口コミで上映延長&連日満席となった、ドキュメンタリー映画『浦安魚市場のこと』。企画経緯や注目を集める理由について、歌川達人さんにお話を聞きました。
(アイキャッチ画像提供:Song River Production)
時間の堆積を感じる「魚」と「おばあちゃん」
――「釣り」の場合、人やジャンルによっても楽しみ方が様々なのですが、釣りを通して生まれるコミュニティに魅力を感じる人も多いです。その点で魚市場を介したコミュニティの形成と似ている部分も感じました。
撮影をしていて、ご年配の方々が僕にはとても魅力的に映りました。「浦安魚市場=人生」の人が多くて、子どもの頃から魚に関わっていた方がほとんど。また、魚市場には子どもからおばあちゃんまでいて、世代間がダイナミックです。日常ではどうしても自分と近い属性の人と交わる機会が多いですが、魚市場ではいろいろな世代の人がいて、それが面白いなと思いました。
東京湾の撮影のために釣り船に乗った時も、様々な年代の人がいて、乗船する前に船宿の前で会話していました。魚も市場も釣りも、特定のテーマで世代関係なく楽しめるという共通点があるように感じます。
それと、「限定された空間」ということにも魅力を感じます。釣り船もそうですが、魚市場もある種の「限定された空間」なのだと思います。普段だったら話しかけない場面でも「限定された空間」だと話してしまう。
特に浦安魚市場については、あの小汚くて薄暗い感じが、会話や出会いを生み出す気がしました。あれが新しいスーパーだと、コミュニケーションの作法や仕方も変わるのだと思います。
――本作は魚を映すカットが多いです。捌くシーンも食事のシーンもとても印象的だったのですが、撮影する際に何か意識されたことはありますか。

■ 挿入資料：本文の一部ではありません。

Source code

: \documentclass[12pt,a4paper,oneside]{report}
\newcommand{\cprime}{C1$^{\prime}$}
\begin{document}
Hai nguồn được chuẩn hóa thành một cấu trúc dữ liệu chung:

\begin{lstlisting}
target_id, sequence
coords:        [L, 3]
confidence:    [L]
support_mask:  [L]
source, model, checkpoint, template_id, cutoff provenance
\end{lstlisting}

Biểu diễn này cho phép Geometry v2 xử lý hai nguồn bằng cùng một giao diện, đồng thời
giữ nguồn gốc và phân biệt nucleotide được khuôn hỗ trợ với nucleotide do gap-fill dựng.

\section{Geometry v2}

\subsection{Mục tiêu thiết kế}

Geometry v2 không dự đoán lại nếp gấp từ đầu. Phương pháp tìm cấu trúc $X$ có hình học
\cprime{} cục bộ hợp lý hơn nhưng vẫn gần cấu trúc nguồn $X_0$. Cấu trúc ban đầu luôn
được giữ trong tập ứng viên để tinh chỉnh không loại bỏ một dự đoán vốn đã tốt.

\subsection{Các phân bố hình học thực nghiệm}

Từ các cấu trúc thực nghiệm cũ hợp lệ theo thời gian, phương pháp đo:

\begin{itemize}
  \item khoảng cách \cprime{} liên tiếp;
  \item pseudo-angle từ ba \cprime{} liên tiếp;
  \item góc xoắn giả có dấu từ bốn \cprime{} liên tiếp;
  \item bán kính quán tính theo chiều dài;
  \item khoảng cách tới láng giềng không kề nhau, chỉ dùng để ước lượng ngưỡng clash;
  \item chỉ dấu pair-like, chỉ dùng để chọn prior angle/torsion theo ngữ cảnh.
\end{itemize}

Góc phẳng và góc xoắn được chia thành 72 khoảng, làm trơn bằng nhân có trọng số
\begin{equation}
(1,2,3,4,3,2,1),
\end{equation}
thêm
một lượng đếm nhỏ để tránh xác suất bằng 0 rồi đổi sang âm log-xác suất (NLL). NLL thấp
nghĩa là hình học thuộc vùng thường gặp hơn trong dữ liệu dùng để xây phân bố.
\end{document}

撮影している時は、基本的に自分が面白いと思ったものをきちんと見つめようと思って撮っているので、魚を撮っていて面白いと感じていたのだと思います。
最初は「場所」だけを撮ろうと考えていましたが、市場にもいろいろな種類があり、流通の部分が見えないと話が複雑すぎると思いました。どこから仕入れているのかを示すため、築地にも撮影に行ったし、タイミングが良く鯨の解体シーンも撮ることができました。
映像を撮っていると、説得力のあるカットというものがあります。自分の場合は、「時間の堆積」を感じられるものが好きで、例えばおばあちゃんたちも何気なく映ってはいますが、身なりや表情、手元などにすごく時間を感じて、説得力があると思いました。

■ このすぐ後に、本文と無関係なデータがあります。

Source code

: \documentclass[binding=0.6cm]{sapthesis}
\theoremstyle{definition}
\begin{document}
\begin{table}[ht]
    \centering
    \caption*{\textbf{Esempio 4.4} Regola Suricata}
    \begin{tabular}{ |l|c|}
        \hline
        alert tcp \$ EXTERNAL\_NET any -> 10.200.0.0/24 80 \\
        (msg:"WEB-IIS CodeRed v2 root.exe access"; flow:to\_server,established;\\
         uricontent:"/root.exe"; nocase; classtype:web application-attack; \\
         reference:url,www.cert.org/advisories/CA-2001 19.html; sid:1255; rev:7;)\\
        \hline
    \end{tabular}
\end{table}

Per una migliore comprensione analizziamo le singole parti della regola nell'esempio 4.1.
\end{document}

生き物だからなのか、魚にも同じように時間を感じました。魚を神経締めして捌いている様子を見ていると、その魚の過ごした時間が感じられ、説得力がありました。
――鯨の解体シーンもとても印象的でした。まさに「文化」を映し出すことを意識されているように感じましたが、あのシーンについてはいかがでしょうか。

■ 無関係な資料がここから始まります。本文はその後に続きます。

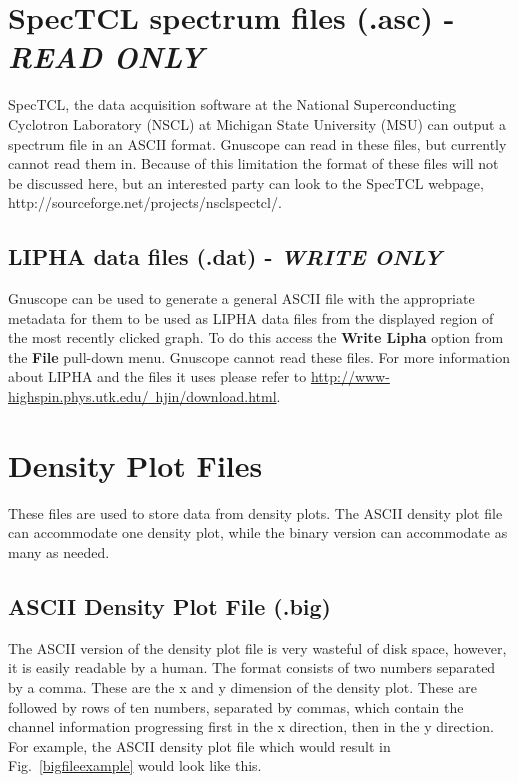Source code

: \section{SpecTCL spectrum files (.asc) - {\it READ ONLY}}

SpecTCL, the data acquisition software at the National Superconducting Cyclotron Laboratory (NSCL) at Michigan State University (MSU) can output a spectrum file in an ASCII format.  Gnuscope can read in these files, but currently cannot read them in.  Because of this limitation the format of these files will not be discussed here, but an interested party can look to the SpecTCL webpage, http://sourceforge.net/projects/nsclspectcl/.

 \subsection{LIPHA data files (.dat) - {\it WRITE ONLY}}

Gnuscope can be used to generate a general ASCII file with the appropriate metadata for them to be used as LIPHA data files from the displayed region of the most recently clicked graph.  To do this access the {\bf Write Lipha} option from the {\bf File} pull-down menu.  Gnuscope cannot read these files.  For more information about LIPHA and the files it uses please refer to \underline{http://www-highspin.phys.utk.edu/~hjin/download.html}.

\section{Density Plot Files}

These files are used to store data from density plots.  The ASCII density plot file can accommodate one density plot, while the binary version can accommodate as many as needed.

 \subsection{ASCII Density Plot File (.big)}

The ASCII version of the density plot file is very wasteful of disk space, however, it is easily readable by a human.  The format consists of two numbers separated by a comma.  These are the x and y dimension of the density plot.  These are followed by rows of ten numbers, separated by commas, which contain the channel information progressing first in the x direction, then in the y direction.  For example, the ASCII density plot file which would result in Fig.~\ref{bigfileexample} would look like this.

鯨が持っている社会的な意義・意味はとても特殊で、国や文化によっても全く違います。元々、一般市民からすると複雑でよく分からない部分があると思っていました。
これまでにも、鯨や捕鯨文化を題材にした映画はありますが、それらを観ていて気になったのは、鯨の解体シーンが無いこと。僕は「鯨を食べましょう」でも「捕鯨をやめましょう」でもどちらでもない立場ですが、そこで働いている人たちのリアリティが無いままに議論が加速していることに違和感がありました。
画としての強さももちろんなのですが、この人たちはこうやって生きているのだということが感じられるだけでも意味がある映像だと思いました。商いのやりとりだけではなく、生き物としての流れの中にあるのだということが示せたと思います。